Stored data:

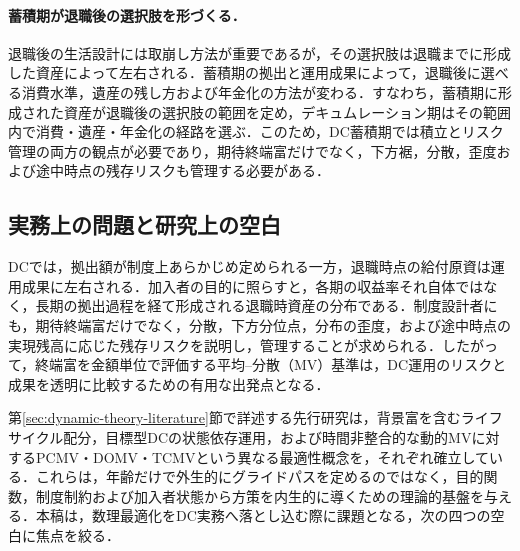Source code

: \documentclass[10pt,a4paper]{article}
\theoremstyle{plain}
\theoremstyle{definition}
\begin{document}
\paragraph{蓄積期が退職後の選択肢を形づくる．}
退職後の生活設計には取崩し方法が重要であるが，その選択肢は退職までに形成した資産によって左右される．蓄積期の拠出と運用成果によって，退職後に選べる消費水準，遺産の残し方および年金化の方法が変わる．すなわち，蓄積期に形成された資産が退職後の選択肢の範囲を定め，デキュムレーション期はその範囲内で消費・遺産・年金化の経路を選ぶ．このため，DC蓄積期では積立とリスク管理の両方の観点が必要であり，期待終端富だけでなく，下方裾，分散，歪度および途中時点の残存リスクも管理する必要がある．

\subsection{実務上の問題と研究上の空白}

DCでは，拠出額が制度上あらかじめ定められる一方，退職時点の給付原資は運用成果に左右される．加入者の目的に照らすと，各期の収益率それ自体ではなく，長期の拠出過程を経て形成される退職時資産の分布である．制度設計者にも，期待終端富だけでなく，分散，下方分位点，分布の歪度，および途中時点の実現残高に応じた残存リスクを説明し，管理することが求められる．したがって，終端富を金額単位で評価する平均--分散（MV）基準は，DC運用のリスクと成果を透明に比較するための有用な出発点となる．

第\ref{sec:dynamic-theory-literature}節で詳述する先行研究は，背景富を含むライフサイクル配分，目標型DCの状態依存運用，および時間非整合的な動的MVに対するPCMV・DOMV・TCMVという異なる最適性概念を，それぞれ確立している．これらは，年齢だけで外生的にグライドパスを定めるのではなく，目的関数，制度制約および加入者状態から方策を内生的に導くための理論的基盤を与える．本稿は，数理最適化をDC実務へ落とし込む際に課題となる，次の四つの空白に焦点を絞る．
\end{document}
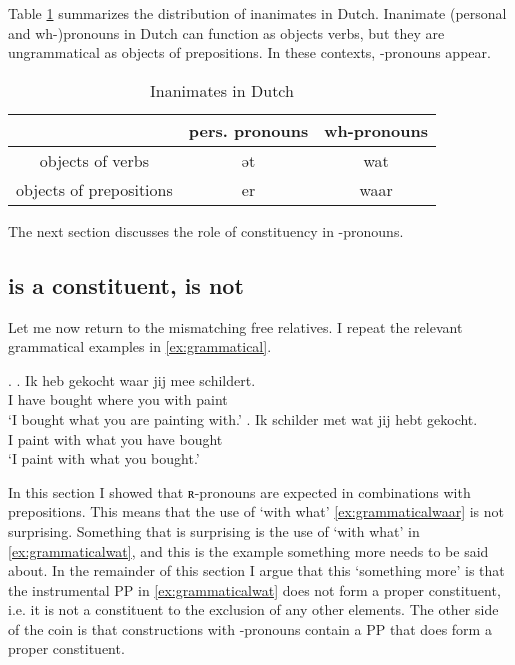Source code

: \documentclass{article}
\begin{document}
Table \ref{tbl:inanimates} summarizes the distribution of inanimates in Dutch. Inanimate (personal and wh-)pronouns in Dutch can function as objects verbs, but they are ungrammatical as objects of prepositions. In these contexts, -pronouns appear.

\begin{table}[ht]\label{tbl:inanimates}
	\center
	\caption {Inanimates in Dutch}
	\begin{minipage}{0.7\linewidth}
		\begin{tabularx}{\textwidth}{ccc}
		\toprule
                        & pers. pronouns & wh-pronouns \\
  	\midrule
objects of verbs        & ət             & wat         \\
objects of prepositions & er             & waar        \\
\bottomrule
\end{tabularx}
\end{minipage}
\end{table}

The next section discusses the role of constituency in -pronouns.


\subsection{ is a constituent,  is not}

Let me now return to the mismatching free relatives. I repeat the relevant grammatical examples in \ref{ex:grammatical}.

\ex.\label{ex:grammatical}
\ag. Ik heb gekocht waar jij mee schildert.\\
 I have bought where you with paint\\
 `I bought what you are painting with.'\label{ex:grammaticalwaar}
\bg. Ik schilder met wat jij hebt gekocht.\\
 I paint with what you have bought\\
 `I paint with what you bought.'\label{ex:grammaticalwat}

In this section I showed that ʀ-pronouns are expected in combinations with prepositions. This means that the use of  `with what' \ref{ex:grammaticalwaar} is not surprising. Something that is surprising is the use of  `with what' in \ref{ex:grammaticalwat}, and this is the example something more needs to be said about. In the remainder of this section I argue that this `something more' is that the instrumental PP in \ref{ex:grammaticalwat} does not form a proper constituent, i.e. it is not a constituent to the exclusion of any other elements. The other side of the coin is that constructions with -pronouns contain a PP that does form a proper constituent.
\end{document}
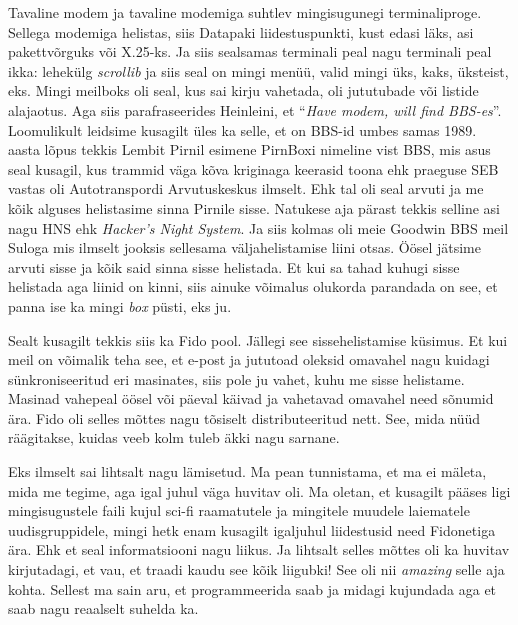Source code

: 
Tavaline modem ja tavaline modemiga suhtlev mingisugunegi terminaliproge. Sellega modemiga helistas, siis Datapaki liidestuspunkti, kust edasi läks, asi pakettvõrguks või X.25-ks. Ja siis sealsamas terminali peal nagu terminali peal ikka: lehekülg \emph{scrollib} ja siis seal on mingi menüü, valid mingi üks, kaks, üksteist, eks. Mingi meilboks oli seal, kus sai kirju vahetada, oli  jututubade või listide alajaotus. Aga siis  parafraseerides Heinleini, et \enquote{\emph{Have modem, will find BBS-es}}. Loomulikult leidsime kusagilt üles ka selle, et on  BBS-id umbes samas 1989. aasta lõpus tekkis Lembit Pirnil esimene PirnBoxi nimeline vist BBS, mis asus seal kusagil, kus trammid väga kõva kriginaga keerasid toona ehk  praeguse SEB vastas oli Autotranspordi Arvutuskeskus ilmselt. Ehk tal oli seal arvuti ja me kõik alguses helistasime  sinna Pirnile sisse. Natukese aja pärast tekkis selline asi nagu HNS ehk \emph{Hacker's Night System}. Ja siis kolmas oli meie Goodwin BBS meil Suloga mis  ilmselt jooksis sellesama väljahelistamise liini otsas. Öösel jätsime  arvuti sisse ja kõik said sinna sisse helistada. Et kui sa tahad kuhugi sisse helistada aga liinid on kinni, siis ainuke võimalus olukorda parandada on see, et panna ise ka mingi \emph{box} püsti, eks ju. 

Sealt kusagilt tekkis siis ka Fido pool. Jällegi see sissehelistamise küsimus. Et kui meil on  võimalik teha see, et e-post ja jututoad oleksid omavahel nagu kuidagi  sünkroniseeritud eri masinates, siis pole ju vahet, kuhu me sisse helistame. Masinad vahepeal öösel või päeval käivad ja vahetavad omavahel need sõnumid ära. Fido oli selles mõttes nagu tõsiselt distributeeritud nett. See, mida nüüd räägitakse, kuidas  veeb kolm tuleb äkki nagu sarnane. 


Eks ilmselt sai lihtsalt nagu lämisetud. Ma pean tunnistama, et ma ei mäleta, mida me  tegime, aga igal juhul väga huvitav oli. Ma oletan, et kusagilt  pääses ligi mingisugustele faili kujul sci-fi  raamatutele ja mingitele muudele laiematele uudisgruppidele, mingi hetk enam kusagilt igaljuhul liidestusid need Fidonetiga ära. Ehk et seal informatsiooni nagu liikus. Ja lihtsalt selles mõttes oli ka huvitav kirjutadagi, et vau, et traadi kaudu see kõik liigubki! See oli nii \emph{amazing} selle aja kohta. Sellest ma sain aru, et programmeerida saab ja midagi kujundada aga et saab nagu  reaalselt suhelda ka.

Exercise objective: The required answer is an exact, picture-free copy of the lines from the opening of the listing above through the line with "退職後の生活設計には取崩し方".

Output:
Source code

: \documentclass[10pt,a4paper]{article}
\theoremstyle{plain}
\theoremstyle{definition}
\begin{document}
\paragraph{蓄積期が退職後の選択肢を形づくる．}
退職後の生活設計には取崩し方法が重要であるが，その選択肢は退職までに形成した資産によって左右される．蓄積期の拠出と運用成果によって，退職後に選べる消費水準，遺産の残し方および年金化の方法が変わる．すなわち，蓄積期に形成された資産が退職後の選択肢の範囲を定め，デキュムレーション期はその範囲内で消費・遺産・年金化の経路を選ぶ．このため，DC蓄積期では積立とリスク管理の両方の観点が必要であり，期待終端富だけでなく，下方裾，分散，歪度および途中時点の残存リスクも管理する必要がある．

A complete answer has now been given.